Таков процесс развития человеческой свободы. Гегель не совсем точным образом формулировал этот закон, сказавши, что на Востоке свободен один, в классическом мире некоторые, в германском мире все*. Неточность заключается в том, что на деле история не представляет простого количественного расширения начала свободы. Не говоря о качественном развитии различных ее сторон, о противоположении внутренней свободы и внешней и о последующем их соединении, но самый количественный процесс идет далеко не равномерно. В известные эпохи свобода временно подавляется, в другие она возникает с новою силою. Это объясняется тем, что свобода не есть единственный элемент человеческого развития. Она постоянно находится в отношениях к другим жизненным началам, и из этих отношений, смотря по потребности времени и места, возникает преобладание то одного элемента, то другого. Этими отношениями объясняется вместе с тем и положительное значение рабства в истории человечества. Развитие сознания показывает нам это значение только с отрицательной стороны: где недостаточно развито сознание истинной природы человека, там очевидно не может быть и полной свободы.

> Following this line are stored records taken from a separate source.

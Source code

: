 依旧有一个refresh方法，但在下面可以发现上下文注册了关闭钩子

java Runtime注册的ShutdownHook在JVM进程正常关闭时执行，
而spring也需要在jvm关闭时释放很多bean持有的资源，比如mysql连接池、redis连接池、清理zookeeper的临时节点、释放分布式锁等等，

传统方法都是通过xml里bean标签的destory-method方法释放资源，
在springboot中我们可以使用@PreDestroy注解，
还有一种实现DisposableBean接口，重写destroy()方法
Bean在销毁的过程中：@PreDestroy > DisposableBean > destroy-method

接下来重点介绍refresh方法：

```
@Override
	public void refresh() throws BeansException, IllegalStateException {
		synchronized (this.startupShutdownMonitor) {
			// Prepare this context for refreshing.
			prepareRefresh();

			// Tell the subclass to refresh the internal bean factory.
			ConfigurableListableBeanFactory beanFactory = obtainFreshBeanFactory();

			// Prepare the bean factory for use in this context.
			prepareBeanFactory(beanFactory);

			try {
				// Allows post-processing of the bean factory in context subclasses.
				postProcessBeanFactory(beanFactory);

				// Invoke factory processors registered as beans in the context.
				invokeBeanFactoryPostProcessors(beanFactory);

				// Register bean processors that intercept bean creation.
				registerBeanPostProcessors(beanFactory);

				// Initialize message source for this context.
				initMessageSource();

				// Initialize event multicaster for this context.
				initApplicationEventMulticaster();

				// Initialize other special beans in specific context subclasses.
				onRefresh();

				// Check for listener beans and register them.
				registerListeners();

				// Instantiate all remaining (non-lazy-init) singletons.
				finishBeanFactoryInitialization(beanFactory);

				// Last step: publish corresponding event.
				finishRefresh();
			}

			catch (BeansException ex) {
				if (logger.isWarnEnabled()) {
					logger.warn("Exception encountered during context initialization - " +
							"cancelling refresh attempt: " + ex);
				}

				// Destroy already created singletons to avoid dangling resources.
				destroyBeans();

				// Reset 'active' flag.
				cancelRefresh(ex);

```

Но рабство играет в истории свою весьма положительную роль, которой нельзя упускать из виду.

______________________

* Hegel G.W.F. Philosophie der Gescliichte. Einleitung.

______________________

Человек есть не только духовное, но и физическое существо. Поприщем духа является материальный мир, а потому высшее развитие жизни требует материальных средств. Для владычества над природою необходимы орудия; для занятия духовными предметами нужно иметь обеспеченный досуг. Между тем чем ниже развитие, тем менее у человека средств. Этот недостаток он принужден восполнять подчинением себе других людей, которые обращаются для него в орудия. И на высших ступенях работа одних служит средством для благосостояния других; но здесь эти отношения установляются свободно, в силу обоюдной выгоды. На низших ступенях это невозможно. Свободная организация экономического быта требует такого совершенства гражданского порядка, которое здесь немыслимо. Поэтому тут остается только прибегнуть к насильственному подчинению, и оно водворяется тем легче, что не существует еще понятий, которые бы служили ему преградою. Человеку представляется даже действием человеколюбия обратить неприятеля в рабство, вместо того чтобы убить его по праву войны, и нет сомнения, что порабощение побежденных составляет значительный шаг вперед против истребления врагов. В эти времена даже свободный человек охотно отдает себя в рабство. Недостаток средств и беспрерывные опасности, которыми он окружен, заставляют его искать помощи и защиты у более богатого и сильного соседа. Неверной жизни на свободе он предпочитает покойное подчинение. Отдача себя в кабалу составляет всеобщее явление даже до позднейших времен. Уже государственный закон, во имя высших начал, полагает ей предел. Таким образом, обоюдный интерес ведет к установлению рабства, и это служит к пользе человечества, ибо только путем порабощения одних возможно было высшее развитие других. На плечах рабов возникла доселе изумляющая нас цивилизация классического мира. Гражданин древней республики жил для государства; он занимался политикою, философиею, искусством; но это было возможно единственно в силу того, что рабы избавляли его от материальных забот и обеспечивали его благосостояние. Закон развития, как несомненно доказывает история, состоит не в равномерном поднятии всех к общему уровню, а в том, что одни, чтобы взобраться на высоту, становятся на плечи других. И это служит к общей пользе, ибо достигши цели, они тянут за собою и других. Свобода, бывшая уделом немногих, со временем становится достоянием всех.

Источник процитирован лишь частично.